▶ **Task statement**
Scan the entries below for the word "test" and copy every line where it turns up.

** Opening Data section block **

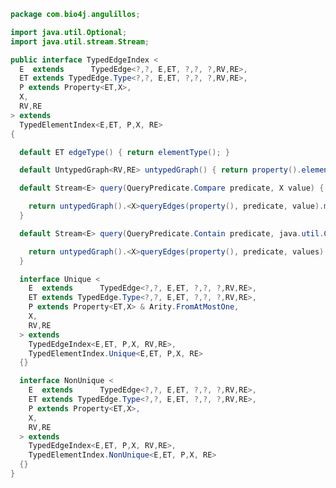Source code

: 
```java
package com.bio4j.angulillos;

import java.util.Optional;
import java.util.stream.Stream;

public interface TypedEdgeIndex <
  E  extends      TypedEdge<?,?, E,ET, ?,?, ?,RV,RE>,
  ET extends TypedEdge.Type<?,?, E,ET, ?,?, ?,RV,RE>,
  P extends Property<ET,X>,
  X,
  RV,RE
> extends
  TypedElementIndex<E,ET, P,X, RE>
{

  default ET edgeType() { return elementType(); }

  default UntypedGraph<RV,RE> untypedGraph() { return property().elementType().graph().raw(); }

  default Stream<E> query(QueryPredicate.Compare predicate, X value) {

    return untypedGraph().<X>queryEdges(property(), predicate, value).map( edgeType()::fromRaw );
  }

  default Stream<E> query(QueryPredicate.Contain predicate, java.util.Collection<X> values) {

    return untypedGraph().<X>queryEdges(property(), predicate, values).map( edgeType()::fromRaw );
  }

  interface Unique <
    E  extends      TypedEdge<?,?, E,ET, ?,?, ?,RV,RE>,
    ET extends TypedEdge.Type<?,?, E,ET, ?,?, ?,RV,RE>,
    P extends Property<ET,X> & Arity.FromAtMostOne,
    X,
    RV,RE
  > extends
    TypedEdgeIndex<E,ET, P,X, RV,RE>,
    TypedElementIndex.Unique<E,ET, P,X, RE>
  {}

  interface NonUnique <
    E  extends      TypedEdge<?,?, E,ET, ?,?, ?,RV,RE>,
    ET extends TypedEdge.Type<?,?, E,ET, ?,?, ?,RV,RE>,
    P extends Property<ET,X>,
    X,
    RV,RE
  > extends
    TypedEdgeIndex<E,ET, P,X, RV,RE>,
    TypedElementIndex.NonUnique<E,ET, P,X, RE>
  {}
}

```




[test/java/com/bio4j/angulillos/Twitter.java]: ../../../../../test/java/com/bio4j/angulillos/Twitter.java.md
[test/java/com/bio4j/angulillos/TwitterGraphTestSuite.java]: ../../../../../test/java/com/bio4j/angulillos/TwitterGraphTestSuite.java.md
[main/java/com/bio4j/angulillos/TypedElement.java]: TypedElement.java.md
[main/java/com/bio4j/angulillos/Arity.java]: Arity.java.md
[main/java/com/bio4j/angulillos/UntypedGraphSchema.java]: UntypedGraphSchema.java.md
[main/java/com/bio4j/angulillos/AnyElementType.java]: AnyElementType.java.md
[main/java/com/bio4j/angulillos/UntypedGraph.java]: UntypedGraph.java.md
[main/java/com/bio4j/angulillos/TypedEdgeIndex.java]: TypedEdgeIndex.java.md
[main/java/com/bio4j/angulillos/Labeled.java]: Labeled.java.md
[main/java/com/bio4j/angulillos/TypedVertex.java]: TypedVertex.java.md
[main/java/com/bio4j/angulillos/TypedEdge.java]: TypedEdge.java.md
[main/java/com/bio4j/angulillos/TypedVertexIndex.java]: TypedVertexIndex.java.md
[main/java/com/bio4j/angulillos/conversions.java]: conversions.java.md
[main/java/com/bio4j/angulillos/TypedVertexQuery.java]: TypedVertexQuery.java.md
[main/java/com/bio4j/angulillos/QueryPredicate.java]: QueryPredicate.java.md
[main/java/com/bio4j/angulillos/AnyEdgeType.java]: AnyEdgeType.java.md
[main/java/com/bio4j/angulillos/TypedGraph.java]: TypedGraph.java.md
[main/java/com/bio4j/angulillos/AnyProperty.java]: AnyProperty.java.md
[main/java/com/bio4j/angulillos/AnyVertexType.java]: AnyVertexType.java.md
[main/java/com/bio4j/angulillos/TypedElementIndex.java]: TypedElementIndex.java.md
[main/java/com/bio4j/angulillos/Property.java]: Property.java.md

** Closing Data section block **
** Opening Data section block **

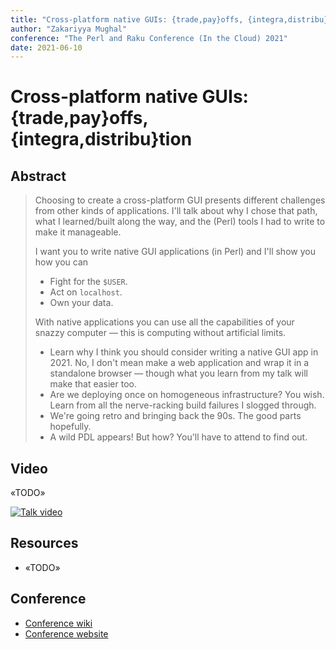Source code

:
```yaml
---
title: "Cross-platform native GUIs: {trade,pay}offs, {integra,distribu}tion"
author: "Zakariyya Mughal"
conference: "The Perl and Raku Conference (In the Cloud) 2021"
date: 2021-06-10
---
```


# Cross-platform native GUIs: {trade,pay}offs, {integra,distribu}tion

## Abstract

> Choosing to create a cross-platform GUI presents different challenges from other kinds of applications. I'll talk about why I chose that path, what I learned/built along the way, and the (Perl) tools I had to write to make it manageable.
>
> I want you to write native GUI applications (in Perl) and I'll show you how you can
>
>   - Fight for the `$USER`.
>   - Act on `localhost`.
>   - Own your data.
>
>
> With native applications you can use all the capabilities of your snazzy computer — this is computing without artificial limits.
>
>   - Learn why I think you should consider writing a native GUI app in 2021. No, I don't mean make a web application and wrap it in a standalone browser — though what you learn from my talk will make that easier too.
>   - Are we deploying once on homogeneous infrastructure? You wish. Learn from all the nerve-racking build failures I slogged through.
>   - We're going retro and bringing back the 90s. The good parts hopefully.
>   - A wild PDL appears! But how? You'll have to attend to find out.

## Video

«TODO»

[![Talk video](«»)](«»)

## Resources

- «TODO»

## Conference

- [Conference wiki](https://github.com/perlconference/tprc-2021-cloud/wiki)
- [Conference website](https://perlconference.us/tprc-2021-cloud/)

** Closing Data section block **

▶ **Response area**
[test/java/com/bio4j/angulillos/Twitter.java]: ../../../../../test/java/com/bio4j/angulillos/Twitter.java.md
[test/java/com/bio4j/angulillos/TwitterGraphTestSuite.java]: ../../../../../test/java/com/bio4j/angulillos/TwitterGraphTestSuite.java.md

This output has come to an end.